Fresh Wave of Attacks

 

        According to Dr Trivers:


On October 8 (2013) Rutgers unilaterally dismissed Dr Amy Jacobson from teaching her signature course on Human Aggression, scheduled for the spring of 2014, a course it had begged her to teach 4 months earlier. Two days later they assigned the course to me, who had never taught such a course before.


Why?  I know a thimble full as much on human aggression as does Dr Jacobson while she receives a spoon full of my salary. I would be forced to divert my mind from what I was intending to concentrate on—solely in order to try to master something that she already knew. If I refused, my salary and job could be seized—for insubordination!


I explained that I knew very little about the details of the subject—the physiology of aggression, endocrinology (hormones), neurophysiology, genetics, early predisposing factors, all major subjects. I might as well have been talking to a deaf man—an economist backed up by a cultural anthropologist—decides what areas of biology I master, am capable of mastering, should have mastered, and will now master? “Ganz quatsch” as we Germans would say—complete nonsense.


Week after week after week—never mind the counter-argument—Rutgers stuck to its narrative, I would teach Human Aggression—or else. The Executive Dean said that human aggression was “related” to my area of expertise, but since everything is related to everything else in this universe, this was not saying much.  I master genetics and genetics is closely related to biochemistry. Does that mean anybody wants to hear me teaching biochemistry? 


Finally fueled by deceit and self-deception and in full flight from reality, a Rutgers attorney says that “The Department of Anthropology assigned the Human Aggression course to Prof. Trivers precisely because of his expertise in this area (emphasis added)” or was this a slip of her tongue? Did she mean to say that I was assigned the course precisely because of my ignorance of this area (thereby inflicting a greater cost)?


When I showed up ready to teach the course but openly criticized them, I was yanked. As is classic with bureaucrats, negative facts about them that are revealed to outsiders are seen as an attack on them, and since from the inside, an act of treason. It is this fierce response that causes us to have laws to protect against retaliation.


Why the latest attack? It is difficult to say but I believe it may have something to do with this same aversion to having negative truth publicly revealed. On April 7, 2013, I posted “A Case of Fraud at Rutgers” which revealed that Rutgers had repeatedly sided with a Professor who was supporting fraud while defaming me as a fraudster. It also wrongly used its rules against violence in what I believe to be a most biased and discriminatory manner so as to force me from campus for 5 months. Since Rutgers refused to release their federally mandated report that showed that everything I had published about the fraud was true (and nothing by my colleague) I released the report myself, as I was allowed to do, and Nature finally retracted—a full 8 years later—a paper published in 2005. For this public disclosure on my part, Rutgers may have chosen to bite back. 


In the latest case, in response to the press and television coverage, the University refuses to comment and releases nothing because this is a “personnel matter” so whom are they protecting, the personnel or themselves?
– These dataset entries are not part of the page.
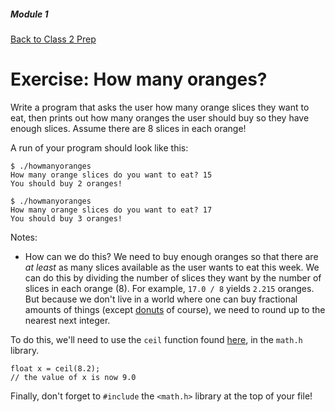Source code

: ##### Module 1

[Back to Class 2 Prep](../../class2-prep)

# Exercise: How many oranges?

Write a program that asks the user how many orange slices they want to eat, then prints out how many oranges the user should buy so they have enough slices. Assume there are 8 slices in each orange!

A run of your program should look like this:
```
$ ./howmanyoranges
How many orange slices do you want to eat? 15
You should buy 2 oranges!
```

```
$ ./howmanyoranges
How many orange slices do you want to eat? 17
You should buy 3 oranges!
```

Notes:
- How can we do this?  We need to buy enough oranges so that there are *at least* as many slices available as the user wants to eat this week. We can do this by dividing the number of slices they want by the number of slices in each orange (8). For example, `17.0 / 8` yields `2.215` oranges. But because we don't live in a world where one can buy fractional amounts of things (except [donuts](../../studios/donuts) of course), we need to round up to the nearest next integer.

To do this, we'll need to use the `ceil` function found [here](https://reference.cs50.net/math.h/ceil), in the `math.h` library.

```
float x = ceil(8.2);
// the value of x is now 9.0
```

Finally, don't forget to `#include` the `<math.h>` library at the top of your file!

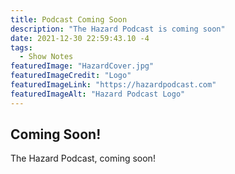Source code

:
 ```yaml
---
title: Podcast Coming Soon
description: "The Hazard Podcast is coming soon"
date: 2021-12-30 22:59:43.10 -4
tags:
  - Show Notes
featuredImage: "HazardCover.jpg"
featuredImageCredit: "Logo"
featuredImageLink: "https://hazardpodcast.com"
featuredImageAlt: "Hazard Podcast Logo"
---
```


## Coming Soon!

The Hazard Podcast, coming soon!
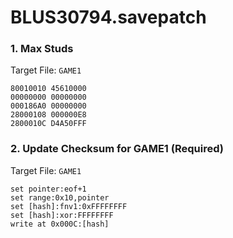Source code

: # BLUS30794.savepatch

### 1. Max Studs

Target File: `GAME1`

```
80010010 45610000
00000000 00000000
000186A0 00000000
28000108 000000E8
2800010C D4A50FFF
```

### 2. Update Checksum for GAME1 (Required)

Target File: `GAME1`

```
set pointer:eof+1
set range:0x10,pointer
set [hash]:fnv1:0xFFFFFFFF
set [hash]:xor:FFFFFFFF
write at 0x000C:[hash]
```

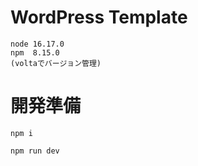 # WordPress Template

```
node 16.17.0
npm  8.15.0
(voltaでバージョン管理)
```

# 開発準備
```
npm i

npm run dev
```
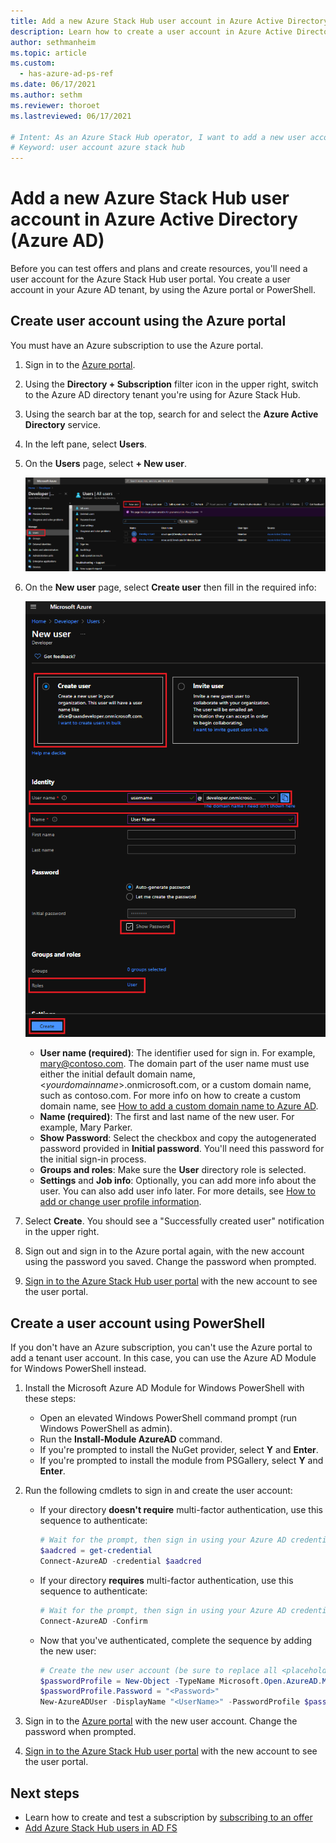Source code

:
 ```yaml
---
title: Add a new Azure Stack Hub user account in Azure Active Directory
description: Learn how to create a user account in Azure Active Directory, so you can explore the user portal.
author: sethmanheim
ms.topic: article
ms.custom:
  - has-azure-ad-ps-ref
ms.date: 06/17/2021
ms.author: sethm
ms.reviewer: thoroet
ms.lastreviewed: 06/17/2021

# Intent: As an Azure Stack Hub operator, I want to add a new user account in Azure Active Directory so I can explore the user portal and test offers and plans.
# Keyword: user account azure stack hub
---
```


# Add a new Azure Stack Hub user account in Azure Active Directory (Azure AD)

Before you can test offers and plans and create resources, you'll need a user account for the Azure Stack Hub user portal. You create a user account in your Azure AD tenant, by using the Azure portal or PowerShell.

## Create user account using the Azure portal

You must have an Azure subscription to use the Azure portal.

1. Sign in to the [Azure portal](https://portal.azure.com).
2. Using the **Directory + Subscription** filter icon in the upper right, switch to the Azure AD directory tenant you're using for Azure Stack Hub.
3. Using the search bar at the top, search for and select the **Azure Active Directory** service. 
4. In the left pane, select **Users**.
5. On the **Users** page, select **+ New user**.

    [![Users - Lists all existing user accounts](media/azure-stack-add-new-user-aad/new-user-all-users.png)](media/azure-stack-add-new-user-aad/new-user-all-users.png#lightbox)

6. On the **New user** page, select **Create user** then fill in the required info:

    [![Users - Add a new user account](media/azure-stack-add-new-user-aad/new-user-user.png)](media/azure-stack-add-new-user-aad/new-user-user.png#lightbox)

   - **User name (required)**: The identifier used for sign in. For example, mary@contoso.com.
       The domain part of the user name must use either the initial default domain name, <_yourdomainname_>.onmicrosoft.com, or a custom domain name, such as contoso.com. For more info on how to create a custom domain name, see [How to add a custom domain name to Azure AD](/azure/active-directory/fundamentals/add-custom-domain).
   - **Name (required)**: The first and last name of the new user. For example, Mary Parker.
   - **Show Password**: Select the checkbox and copy the autogenerated password provided in **Initial password**. You'll need this password for the initial sign-in process.
   - **Groups and roles**: Make sure the **User** directory role is selected.
   - **Settings** and **Job info**: Optionally, you can add more info about the user. You can also add user info later. For more details, see [How to add or change user profile information](/azure/active-directory/fundamentals/active-directory-users-profile-azure-portal).

7. Select **Create**. You should see a "Successfully created user" notification in the upper right.
8. Sign out and sign in to the Azure portal again, with the new account using the password you saved. Change the password when prompted.
9. [Sign in to the Azure Stack Hub user portal](../user/azure-stack-use-portal.md#access-the-portal) with the new account to see the user portal.

## Create a user account using PowerShell

If you don't have an Azure subscription, you can't use the Azure portal to add a tenant user account. In this case, you can use the Azure AD Module for Windows PowerShell instead.

1. Install the Microsoft Azure AD Module for Windows PowerShell with these steps:

    - Open an elevated Windows PowerShell command prompt (run Windows PowerShell as admin).
    - Run the **Install-Module AzureAD** command.
    - If you're prompted to install the NuGet provider, select **Y** and **Enter**.
    - If you're prompted to install the module from PSGallery, select **Y** and **Enter**.

2. Run the following cmdlets to sign in and create the user account:

    - If your directory **doesn't require** multi-factor authentication, use this sequence to authenticate:
        ```powershell
        # Wait for the prompt, then sign in using your Azure AD credentials
        $aadcred = get-credential
        Connect-AzureAD -credential $aadcred
        ```

    - If your directory **requires** multi-factor authentication, use this sequence to authenticate:
        ```powershell
        # Wait for the prompt, then sign in using your Azure AD credentials and MFA code
        Connect-AzureAD -Confirm
        ```

    - Now that you've authenticated, complete the sequence by adding the new user:
        ```powershell
        # Create the new user account (be sure to replace all <placeholder> values first)
        $passwordProfile = New-Object -TypeName Microsoft.Open.AzureAD.Model.PasswordProfile
        $passwordProfile.Password = "<Password>"
        New-AzureADUser -DisplayName "<UserName>" -PasswordProfile $passwordProfile -UserPrincipalName "<username>@<yourdomainname>" -AccountEnabled $true -MailNickName "<MailNickName>"
        ```

3. Sign in to the [Azure portal](https://portal.azure.com) with the new user account. Change the password when prompted.
4. [Sign in to the Azure Stack Hub user portal](../user/azure-stack-use-portal.md#access-the-portal) with the new account to see the user portal.

## Next steps
- Learn how to create and test a subscription by [subscribing to an offer](../user/azure-stack-subscribe-services.md)
- [Add Azure Stack Hub users in AD FS](azure-stack-add-users-adfs.md)
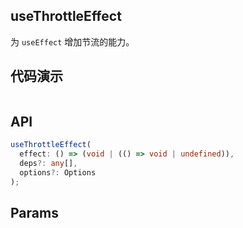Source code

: 
## useThrottleEffect

为 `useEffect` 增加节流的能力。

## 代码演示

```typescript

```

## API

```typescript
useThrottleEffect(
  effect: () => (void | (() => void | undefined)),
  deps?: any[],
  options?: Options
);
```

## Params

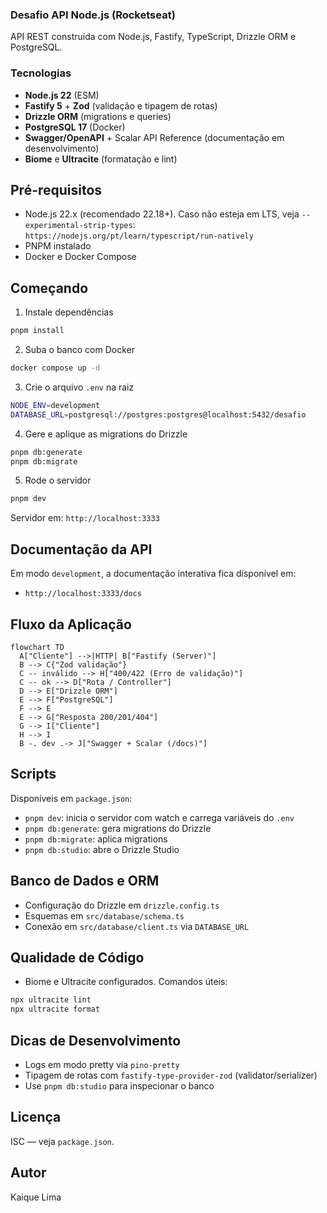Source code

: ### Desafio API Node.js (Rocketseat)

API REST construída com Node.js, Fastify, TypeScript, Drizzle ORM e PostgreSQL.

### Tecnologias
- **Node.js 22** (ESM)
- **Fastify 5** + **Zod** (validação e tipagem de rotas)
- **Drizzle ORM** (migrations e queries)
- **PostgreSQL 17** (Docker)
- **Swagger/OpenAPI** + Scalar API Reference (documentação em desenvolvimento)
- **Biome** e **Ultracite** (formatação e lint)

## Pré-requisitos
- Node.js 22.x (recomendado 22.18+). Caso não esteja em LTS, veja `--experimental-strip-types`: `https://nodejs.org/pt/learn/typescript/run-natively`
- PNPM instalado
- Docker e Docker Compose

## Começando
1) Instale dependências
```bash
pnpm install
```

2) Suba o banco com Docker
```bash
docker compose up -d
```

3) Crie o arquivo `.env` na raiz
```bash
NODE_ENV=development
DATABASE_URL=postgresql://postgres:postgres@localhost:5432/desafio
```

4) Gere e aplique as migrations do Drizzle
```bash
pnpm db:generate
pnpm db:migrate
```

5) Rode o servidor
```bash
pnpm dev
```

Servidor em: `http://localhost:3333`

## Documentação da API
Em modo `development`, a documentação interativa fica disponível em:
- `http://localhost:3333/docs`

## Fluxo da Aplicação

```mermaid
flowchart TD
  A["Cliente"] -->|HTTP| B["Fastify (Server)"]
  B --> C{"Zod validação"}
  C -- inválido --> H["400/422 (Erro de validação)"]
  C -- ok --> D["Rota / Controller"]
  D --> E["Drizzle ORM"]
  E --> F["PostgreSQL"]
  F --> E
  E --> G["Resposta 200/201/404"]
  G --> I["Cliente"]
  H --> I
  B -. dev .-> J["Swagger + Scalar (/docs)"]
```

## Scripts
Disponíveis em `package.json`:
- `pnpm dev`: inicia o servidor com watch e carrega variáveis do `.env`
- `pnpm db:generate`: gera migrations do Drizzle
- `pnpm db:migrate`: aplica migrations
- `pnpm db:studio`: abre o Drizzle Studio

## Banco de Dados e ORM
- Configuração do Drizzle em `drizzle.config.ts`
- Esquemas em `src/database/schema.ts`
- Conexão em `src/database/client.ts` via `DATABASE_URL`

## Qualidade de Código
- Biome e Ultracite configurados. Comandos úteis:
```bash
npx ultracite lint
npx ultracite format
```

## Dicas de Desenvolvimento
- Logs em modo pretty via `pino-pretty`
- Tipagem de rotas com `fastify-type-provider-zod` (validator/serializer)
- Use `pnpm db:studio` para inspecionar o banco

## Licença
ISC — veja `package.json`.

## Autor
Kaique Lima
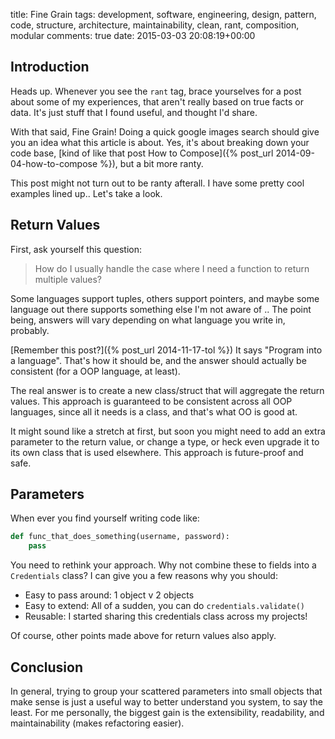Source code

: title: Fine Grain
tags: development, software, engineering, design, pattern, code, structure, architecture, maintainability, clean, rant, composition, modular
comments: true
date: 2015-03-03 20:08:19+00:00

## Introduction

Heads up. Whenever you see the `rant` tag, brace yourselves for a post about some of my experiences, that aren't really based on true facts or data. It's just stuff that I found useful, and thought I'd share.

With that said, Fine Grain! Doing a quick google images search should give you an idea what this article is about. Yes, it's about breaking down your code base, [kind of like that post How to Compose]({% post_url 2014-09-04-how-to-compose %}), but a bit more ranty.

This post might not turn out to be ranty afterall. I have some pretty cool examples lined up.. Let's take a look.

## Return Values

First, ask yourself this question:

> How do I usually handle the case where I need a function to return multiple values?

Some languages support tuples, others support pointers, and maybe some language out there supports something else I'm not aware of .. The point being, answers will vary depending on what language you write in, probably.

[Remember this post?]({% post_url 2014-11-17-tol %}) It says "Program into a language". That's how it should be, and the answer should actually be consistent (for a OOP language, at least).

The real answer is to create a new class/struct that will aggregate the return values. This approach is guaranteed to be consistent across all OOP languages, since all it needs is a class, and that's what OO is good at.

It might sound like a stretch at first, but soon you might need to add an extra parameter to the return value, or change a type, or heck even upgrade it to its own class that is used elsewhere. This approach is future-proof and safe.

## Parameters

When ever you find yourself writing code like:

```python
def func_that_does_something(username, password):
    pass
```

You need to rethink your approach. Why not combine these to fields into a `Credentials` class? I can give you a few reasons why you should:

+ Easy to pass around: 1 object v 2 objects
+ Easy to extend: All of a sudden, you can do `credentials.validate()`
+ Reusable: I started sharing this credentials class across my projects!

Of course, other points made above for return values also apply.

## Conclusion

In general, trying to group your scattered parameters into small objects that make sense is just a useful way to better understand you system, to say the least. For me personally, the biggest gain is the extensibility, readability, and maintainability (makes refactoring easier).
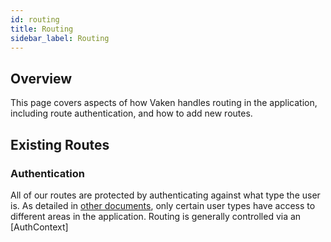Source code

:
 ```yaml
---
id: routing
title: Routing
sidebar_label: Routing
---
```


## Overview

This page covers aspects of how Vaken handles routing in the application, including route authentication, and how to add new routes.

## Existing Routes

### Authentication

All of our routes are protected by authenticating against what type the user is. As detailed in [other documents](docs/../auth.md), only certain user types have access to different areas in the application. Routing is generally controlled via an [AuthContext]
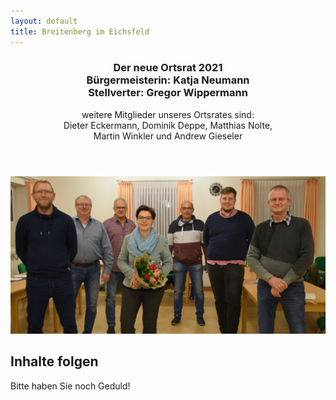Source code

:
 ```yaml
---
layout: default
title: Breitenberg im Eichsfeld
---
```


<section id="main" class="container">

<section class="box special">
<header class="major">
<h3>Der neue Ortsrat 2021
<br />
Bürgermeisterin: Katja Neumann
<br />
Stellverter: Gregor Wippermann
</h3>
<p> weitere Mitglieder unseres Ortsrates sind: <br>
Dieter Eckermann, Dominik Deppe, Matthias Nolte, <br>
Martin Winkler und Andrew Gieseler</p>
</header>
<span class="image featured"><img src="images/banner.jpg" alt="" /></span>
</section>


</section>

<section id="cta">

<h2>Inhalte folgen</h2>
<p>Bitte haben Sie noch Geduld!</p>

</section>

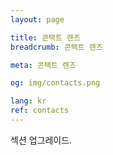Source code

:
 ```yaml
---
layout: page

title: 콘택트 렌즈
breadcrumb: 콘택트 렌즈

meta: 콘택트 렌즈

og: img/contacts.png

lang: kr
ref: contacts
---
```



섹션 업그레이드.
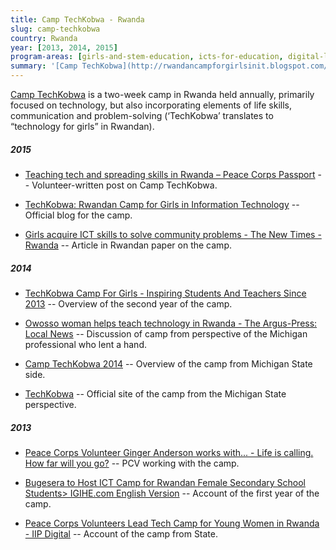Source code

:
 ```yaml
---
title: Camp TechKobwa - Rwanda
slug: camp-techkobwa
country: Rwanda
year: [2013, 2014, 2015]
program-areas: [girls-and-stem-education, icts-for-education, digital-literacy]
summary: '[Camp TechKobwa](http://rwandancampforgirlsinit.blogspot.com/) is a two-week camp in Rwanda held annually, primarily focused on technology, but also incorporating elements of life skills, communication and problem-solving (‘TechKobwa’ translates to “technology for girls” in Rwandan).'
---
```


[Camp TechKobwa](http://rwandancampforgirlsinit.blogspot.com/) is a two-week camp in Rwanda held annually, primarily focused on technology, but also incorporating elements of life skills, communication and problem-solving (‘TechKobwa’ translates to “technology for girls” in Rwandan).

##### 2015

- [Teaching tech and spreading skills in Rwanda – Peace Corps Passport](http://passport.peacecorps.gov/2015/08/25/teaching-tech-and-spreading-skills-in-rwanda/) -- Volunteer-written post on Camp TechKobwa.

- [TechKobwa: Rwandan Camp for Girls in Information Technology](http://rwandancampforgirlsinit.blogspot.com/) -- Official blog for the camp.

- [Girls acquire ICT skills to solve community problems - The New Times - Rwanda](http://www.newtimes.co.rw/section/article/2014-08-09/92373/) -- Article in Rwandan paper on the camp.

##### 2014

- [TechKobwa Camp For Girls - Inspiring Students And Teachers Since 2013](http://reb-tdm.org/NewsAndEvents.php?newsID=32) -- Overview of the second year of the camp.

- [Owosso woman helps teach technology in Rwanda - The Argus-Press: Local News](http://www.argus-press.com/news/article_6539585e-2828-11e5-8d5f-232e3164f9f1.html) -- Discussion of camp from perspective of the Michigan professional who lent a hand.

- [Camp TechKobwa 2014](http://www.cse.msu.edu/tc4g/) -- Overview of the camp from Michigan State side.

- [TechKobwa](http://www.egr.msu.edu/techkobwa/home) -- Official site of the camp from the Michigan State perspective.

##### 2013

- [Peace Corps Volunteer Ginger Anderson works with... - Life is calling. How far will you go?](http://peacecorps.tumblr.com/post/61033516390/peace-corps-volunteer-ginger-anderson-works-with) -- PCV working with the camp.

- [Bugesera to Host ICT Camp for Rwandan Female Secondary School Students> IGIHE.com English Version](http://en.igihe.com/news/bugesera-to-host-ict-camp-for-rwandan-female.html) -- Account of the first year of the camp.

- [Peace Corps Volunteers Lead Tech Camp for Young Women in Rwanda - IIP Digital](http://iipdigital.usembassy.gov/st/english/article/2013/09/20130913282834.html#ixzz3dKhqWOoX) -- Account of the camp from State.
I believe their own record is hardly reassuring. When I was barred from campus in April 2012, my students were told by the undergraduate director that: “Professor Trivers has taken an unexpected leave. In the interests of his privacy, I am afraid that I cannot tell you more than that.” But I did not take a leave of absence, I was barred from campus. To “protect” me, they then say to my students that nothing more can be told them than the lie they have just been told.


As grounds for summarily suspending me, Rutgers claims that I should not have spoken about a “personnel matter” in front of my class. I did not conceptualize it that way. I spoke about what I knew about the subject of human aggression and what I did not, what the University claimed I knew and what was in fact true, how, as a matter of logic, they argued to support their claims and how I had tried to make up for their mistake. I did not mention that I had been threatened with loss of salary if I did not show up, nor that this assignment appeared to be part of a long running vendetta against me, for unknown reasons. 


The University made this a “personnel issue”—and then turned around and said that I have violated their prohibition against discussing “personnel” issues, which prohibition they have created for themselves and does not, in fact, apply to me. Once again the University is free to lie about me—for example, that I am uniquely qualified to teach this course—but I am not allowed to speak the truth on the same subject. We can lie and you must support our lies or else we can fire you for insubordination.


“Incredible”, were it not for the fact that deceit and self-deception are expected to be especially powerful when they are aroused in support of injustice.


One final point.  In order for Rutgers immediately to suspend me requires that it “reasonably believes that the faculty member poses an immediate and serious threat”. Threat to whom and threat to what? Could it be a physical threat? No evidence is given nor available. Threat to self-serving misinformation by the University? Threat to its reputation as a decent and principled institution? And why should exposing university mendacity be grounds for immediate revocation of teaching duties?